I've been a professional software developer for 21 years, and an amateur programmer for a decade or so before that. For much of that time I've been fascinated by the problem of software quality — mostly why there isn't any to speak of. Software, in general, is terrible. And one of the reasons why it's terrible is that software, by which I mean the source code that software is created from, is very hard to read.
Software is written in “code”, in the argot of any of a vast array of programming languages. We usually think of code as something for the machine to read. But nearly all software has to be maintained — by programmers — and that means software code has to be read by humans, too. Programming languages are not very readable, and reading code requires things that ordinary prose doesn't usually demand, like exacting attention to detail, moving across different levels of abstraction, and jumping around from place to place rather than proceeding linearly.
I've also been a scholar for ... well, somewhere between 17 and 37 years, depending on how you want to define it. Much of my scholarship has been in the area of the written word, in one form or another. So you can see why it might occur to me to put my scholarly interest in reading and writing together with my professional interest in software quality and code readability.
The Argument: “Writing Code”
In March 2009 I gave a presentation titled Writing Code to the Association of Teachers of Technical Writing. “Writing Code” looked at the problem of code readability and some of the historical attempts to deal with it. I explained the economic argument for improving code readability, and finally I argued that technical writers, and particularly teachers of technical writing, ought to reach out to the programming community to explore better ways of reading and writing code.

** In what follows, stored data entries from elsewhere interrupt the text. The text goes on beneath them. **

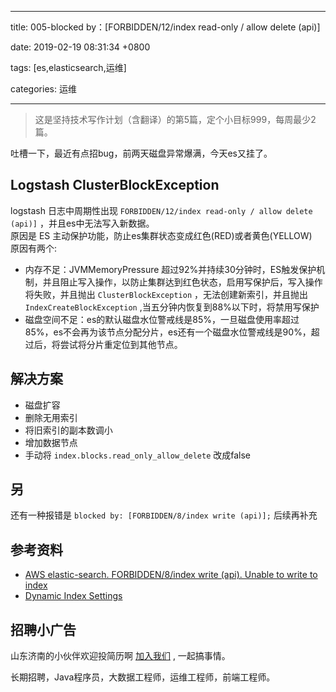 
---

title: 005-blocked by：[FORBIDDEN/12/index read-only / allow delete (api)]

date: 2019-02-19 08:31:34 +0800

tags: [es,elasticsearch,运维]

categories: 运维

---

> 这是坚持技术写作计划（含翻译）的第5篇，定个小目标999，每周最少2篇。


吐槽一下，最近有点招bug，前两天磁盘异常爆满，今天es又挂了。

<a name="11e8ce1c"></a>
## Logstash ClusterBlockException

logstash 日志中周期性出现 `FORBIDDEN/12/index read-only / allow delete (api)]` ，并且es中无法写入新数据。<br />原因是 ES 主动保护功能，防止es集群状态变成红色(RED)或者黄色(YELLOW)<br />原因有两个:

- 内存不足：JVMMemoryPressure 超过92%并持续30分钟时，ES触发保护机制，并且阻止写入操作，以防止集群达到红色状态，启用写保护后，写入操作将失败，并且抛出 `ClusterBlockException` ，无法创建新索引，并且抛出 `IndexCreateBlockException` ,当五分钟内恢复到88%以下时，将禁用写保护
- 磁盘空间不足：es的默认磁盘水位警戒线是85%，一旦磁盘使用率超过85%，es不会再为该节点分配分片，es还有一个磁盘水位警戒线是90%，超过后，将尝试将分片重定位到其他节点。

<a name="de842a6c"></a>
## 解决方案

- 磁盘扩容
- 删除无用索引
- 将旧索引的副本数调小
- 增加数据节点
- 手动将 `index.blocks.read_only_allow_delete` 改成false

<a name="4d13249a"></a>
## 另
还有一种报错是 `blocked by: [FORBIDDEN/8/index write (api)];` 后续再补充

<a name="35808e79"></a>
## 参考资料

- [AWS elastic-search. FORBIDDEN/8/index write (api). Unable to write to index](https://stackoverflow.com/questions/44383601/aws-elastic-search-forbidden-8-index-write-api-unable-to-write-to-index)
- [Dynamic Index Settings](https://www.elastic.co/guide/en/elasticsearch/reference/current/index-modules.html#dynamic-index-settings)

<a name="fb674066"></a>
## 招聘小广告

山东济南的小伙伴欢迎投简历啊 [加入我们](https://www.shunnengnet.com/index.php/Home/Contact/join.html) , 一起搞事情。

长期招聘，Java程序员，大数据工程师，运维工程师，前端工程师。



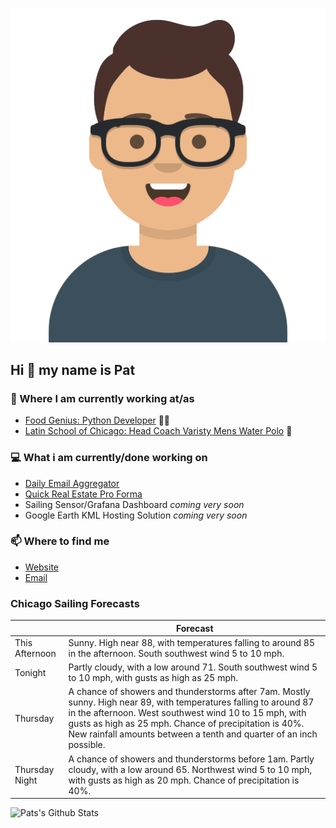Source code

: [![Social banner for p-j-falconer](https://raw.githubusercontent.com/P-J-FALCONER/P-J-FALCONER/master/assets/avataaars.svg)](https://patfalconer.com/)
## Hi :wave: my name is Pat

### 💼 Where I am currently working at/as
- [Food Genius: Python Developer](https://getfoodgenius.com/) 🍔🐍
- [Latin School of Chicago: Head Coach Varisty Mens Water Polo](https://www.latinschool.org/) 🤽


### 💻 What i am currently/done working on
 - [Daily Email Aggregator](https://github.com/P-J-FALCONER/dott_daily_mail)
 - [Quick Real Estate Pro Forma](https://github.com/P-J-FALCONER/henry)
 - Sailing Sensor/Grafana Dashboard *coming very soon*
 - Google Earth KML Hosting Solution *coming very soon*

### 📫 Where to find me
 - [Website](https://patfalconer.com/)
 - [Email](mailto:patrick.j.falconer@gmail.com)


### Chicago Sailing Forecasts
|   | Forecast  |
|---|---|
| This Afternoon | Sunny. High near 88, with temperatures falling to around 85 in the afternoon. South southwest wind 5 to 10 mph. |
| Tonight | Partly cloudy, with a low around 71. South southwest wind 5 to 10 mph, with gusts as high as 25 mph. |
| Thursday | A chance of showers and thunderstorms after 7am. Mostly sunny. High near 89, with temperatures falling to around 87 in the afternoon. West southwest wind 10 to 15 mph, with gusts as high as 25 mph. Chance of precipitation is 40%. New rainfall amounts between a tenth and quarter of an inch possible. |
| Thursday Night | A chance of showers and thunderstorms before 1am. Partly cloudy, with a low around 65. Northwest wind 5 to 10 mph, with gusts as high as 20 mph. Chance of precipitation is 40%. |

![Pats's Github Stats](https://github-readme-stats.vercel.app/api?username=p-j-falconer&show_icons=true&theme=radical)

It's a damned good argument. So good, in fact, that I convinced myself.
Welcome to The Code Show
“Writing Code” didn't propose any novel ways of writing code so it would be more readable. In it I did suggest that we revisit one particularly interesting suggestion for improving code readability, Donald Knuth's Literate Programming, which treats software source code as literature; and I still believe that's an area we need to explore and develop. But Literate Programming still treats source code as static text (and some static graphics). Also, it's a way to generate software for better later readability. It doesn't help with reading software we already have.

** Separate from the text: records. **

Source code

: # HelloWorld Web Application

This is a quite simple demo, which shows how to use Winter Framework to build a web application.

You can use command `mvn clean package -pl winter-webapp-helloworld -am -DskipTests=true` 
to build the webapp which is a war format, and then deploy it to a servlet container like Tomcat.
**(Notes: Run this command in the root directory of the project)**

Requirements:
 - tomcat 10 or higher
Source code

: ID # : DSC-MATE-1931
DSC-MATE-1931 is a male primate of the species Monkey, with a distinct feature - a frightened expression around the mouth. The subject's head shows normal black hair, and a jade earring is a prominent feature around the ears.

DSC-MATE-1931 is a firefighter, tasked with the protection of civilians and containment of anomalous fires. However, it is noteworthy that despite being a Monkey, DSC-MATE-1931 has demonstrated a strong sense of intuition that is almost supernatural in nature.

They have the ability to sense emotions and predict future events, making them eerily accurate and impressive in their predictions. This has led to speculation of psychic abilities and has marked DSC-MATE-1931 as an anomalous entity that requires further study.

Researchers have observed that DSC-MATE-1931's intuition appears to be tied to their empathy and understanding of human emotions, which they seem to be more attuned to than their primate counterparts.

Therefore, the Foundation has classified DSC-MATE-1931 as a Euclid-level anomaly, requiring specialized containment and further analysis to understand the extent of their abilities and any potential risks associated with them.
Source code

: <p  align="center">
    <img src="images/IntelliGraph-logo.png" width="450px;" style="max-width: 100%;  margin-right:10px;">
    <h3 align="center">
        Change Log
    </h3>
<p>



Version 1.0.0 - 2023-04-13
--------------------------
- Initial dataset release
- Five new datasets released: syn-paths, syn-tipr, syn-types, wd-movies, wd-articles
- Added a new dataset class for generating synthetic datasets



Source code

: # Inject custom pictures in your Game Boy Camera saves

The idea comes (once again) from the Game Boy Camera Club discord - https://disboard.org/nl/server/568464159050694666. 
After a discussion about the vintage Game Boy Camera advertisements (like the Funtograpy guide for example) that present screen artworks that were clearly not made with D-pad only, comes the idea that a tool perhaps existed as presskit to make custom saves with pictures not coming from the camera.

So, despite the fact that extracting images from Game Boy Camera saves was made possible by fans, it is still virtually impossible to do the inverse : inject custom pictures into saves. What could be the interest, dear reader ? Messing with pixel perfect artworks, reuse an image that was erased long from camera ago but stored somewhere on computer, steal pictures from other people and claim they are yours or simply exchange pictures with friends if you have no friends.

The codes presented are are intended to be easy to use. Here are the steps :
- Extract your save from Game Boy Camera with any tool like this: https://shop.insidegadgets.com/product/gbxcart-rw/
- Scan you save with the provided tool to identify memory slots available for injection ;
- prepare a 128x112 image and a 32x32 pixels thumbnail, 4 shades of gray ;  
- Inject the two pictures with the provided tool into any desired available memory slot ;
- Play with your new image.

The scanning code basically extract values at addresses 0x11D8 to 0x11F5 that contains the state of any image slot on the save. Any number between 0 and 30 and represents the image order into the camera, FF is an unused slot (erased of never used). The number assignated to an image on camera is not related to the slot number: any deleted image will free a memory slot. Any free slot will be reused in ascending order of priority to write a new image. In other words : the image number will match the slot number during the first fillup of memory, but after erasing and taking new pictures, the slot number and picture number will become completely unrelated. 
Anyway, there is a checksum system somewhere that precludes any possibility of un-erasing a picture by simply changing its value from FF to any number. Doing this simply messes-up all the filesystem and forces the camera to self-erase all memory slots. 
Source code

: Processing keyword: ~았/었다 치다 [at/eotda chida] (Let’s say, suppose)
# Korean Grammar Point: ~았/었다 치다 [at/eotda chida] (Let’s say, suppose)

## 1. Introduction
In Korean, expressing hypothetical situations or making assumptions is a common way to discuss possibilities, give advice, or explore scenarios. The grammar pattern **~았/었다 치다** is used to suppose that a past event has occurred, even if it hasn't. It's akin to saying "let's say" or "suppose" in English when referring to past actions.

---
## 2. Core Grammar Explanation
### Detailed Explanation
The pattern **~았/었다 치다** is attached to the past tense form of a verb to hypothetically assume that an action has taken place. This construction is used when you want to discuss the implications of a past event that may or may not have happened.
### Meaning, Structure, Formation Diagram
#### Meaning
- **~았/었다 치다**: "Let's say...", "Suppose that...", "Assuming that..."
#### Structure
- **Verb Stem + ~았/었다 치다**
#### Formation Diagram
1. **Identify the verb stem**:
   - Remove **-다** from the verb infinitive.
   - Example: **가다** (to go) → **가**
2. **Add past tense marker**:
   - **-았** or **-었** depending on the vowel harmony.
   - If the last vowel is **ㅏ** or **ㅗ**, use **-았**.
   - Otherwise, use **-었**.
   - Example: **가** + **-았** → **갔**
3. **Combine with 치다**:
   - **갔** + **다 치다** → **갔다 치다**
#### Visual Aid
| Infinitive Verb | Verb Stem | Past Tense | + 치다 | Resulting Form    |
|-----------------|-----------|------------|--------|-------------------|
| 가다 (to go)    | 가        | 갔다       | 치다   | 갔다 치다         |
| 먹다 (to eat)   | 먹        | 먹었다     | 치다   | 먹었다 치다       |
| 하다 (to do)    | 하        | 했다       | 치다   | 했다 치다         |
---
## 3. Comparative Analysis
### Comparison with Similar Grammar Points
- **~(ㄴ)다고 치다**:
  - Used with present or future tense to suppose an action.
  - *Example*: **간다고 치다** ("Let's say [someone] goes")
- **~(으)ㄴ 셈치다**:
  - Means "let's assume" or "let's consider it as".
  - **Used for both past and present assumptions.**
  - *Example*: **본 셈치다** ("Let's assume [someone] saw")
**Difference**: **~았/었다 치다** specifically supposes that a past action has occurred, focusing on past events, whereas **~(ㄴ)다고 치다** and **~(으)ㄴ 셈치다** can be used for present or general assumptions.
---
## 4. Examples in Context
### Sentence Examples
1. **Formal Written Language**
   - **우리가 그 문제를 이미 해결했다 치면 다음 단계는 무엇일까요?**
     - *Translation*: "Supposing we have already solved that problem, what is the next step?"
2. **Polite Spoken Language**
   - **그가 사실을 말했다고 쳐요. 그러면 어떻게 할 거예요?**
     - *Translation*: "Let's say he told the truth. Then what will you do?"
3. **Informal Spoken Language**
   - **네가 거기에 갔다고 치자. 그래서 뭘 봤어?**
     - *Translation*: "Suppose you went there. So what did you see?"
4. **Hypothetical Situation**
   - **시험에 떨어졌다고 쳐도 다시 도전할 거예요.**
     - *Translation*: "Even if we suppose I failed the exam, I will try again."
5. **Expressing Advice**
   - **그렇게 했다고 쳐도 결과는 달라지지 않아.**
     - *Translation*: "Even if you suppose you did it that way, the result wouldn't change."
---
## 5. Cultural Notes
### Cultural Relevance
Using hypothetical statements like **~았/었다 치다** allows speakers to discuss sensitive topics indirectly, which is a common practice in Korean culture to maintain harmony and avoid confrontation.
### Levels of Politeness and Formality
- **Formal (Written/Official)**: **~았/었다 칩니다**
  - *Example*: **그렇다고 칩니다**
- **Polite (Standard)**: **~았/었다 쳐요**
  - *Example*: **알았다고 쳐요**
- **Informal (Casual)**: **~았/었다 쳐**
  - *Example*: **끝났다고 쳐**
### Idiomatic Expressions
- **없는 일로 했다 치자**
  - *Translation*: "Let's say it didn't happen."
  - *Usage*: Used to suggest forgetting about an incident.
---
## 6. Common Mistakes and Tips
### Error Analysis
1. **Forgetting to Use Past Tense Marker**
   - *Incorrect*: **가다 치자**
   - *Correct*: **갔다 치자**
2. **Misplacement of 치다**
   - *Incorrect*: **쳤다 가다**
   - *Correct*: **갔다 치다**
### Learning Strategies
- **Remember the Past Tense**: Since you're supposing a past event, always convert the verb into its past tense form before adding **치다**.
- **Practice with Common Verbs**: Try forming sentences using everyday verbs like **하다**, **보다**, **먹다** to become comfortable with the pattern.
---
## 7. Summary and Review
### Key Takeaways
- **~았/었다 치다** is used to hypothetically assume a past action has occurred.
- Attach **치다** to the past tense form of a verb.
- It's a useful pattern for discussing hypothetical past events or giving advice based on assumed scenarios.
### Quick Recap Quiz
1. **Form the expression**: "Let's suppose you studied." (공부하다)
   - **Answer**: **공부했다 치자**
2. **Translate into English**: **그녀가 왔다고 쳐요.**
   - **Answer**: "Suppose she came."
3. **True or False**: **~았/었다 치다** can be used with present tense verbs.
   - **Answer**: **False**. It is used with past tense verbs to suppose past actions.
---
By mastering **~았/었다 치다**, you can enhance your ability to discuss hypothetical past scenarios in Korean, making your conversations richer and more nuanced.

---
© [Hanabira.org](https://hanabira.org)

The Code Show is my first attempt to look at several other areas for improving code readability:
- integrating additional media (particularly synchronous media, media with an inherent timeline, such as video and audio) into a presentation of the code itself
- adding interactive features to the code presentation, so the reader doesn't simply receive information, but engages with it
- enhancing existing source code with these features, with relatively little manual labor, rather than having to build it all in from the start
- adding some obstacles to the code-reading process
That last one may sound a little backward. Isn't this whole project about making code easier to read?
The key here is that it's all about having the right sort of obstacles. This is an idea I've taken from the theory of Ergodic literature, an idea that came out of video game studies. Ergodic literature is literature you have to work at to read — like RPG-style video games, where you have to defeat challenges in the game to see how the story progresses. Ergodic features don't make these narratives less attractive to their audience. People play them compulsively, partly due to the psychological effect of random reinforcement, and partly to the emotional reward from solving an intellectual challenge. In fact, people write texts (walkthroughs, cheat sheets, FAQs) about these games and publish them online — for free. The effort of problem-solving makes the information so compelling that they want to share it with others.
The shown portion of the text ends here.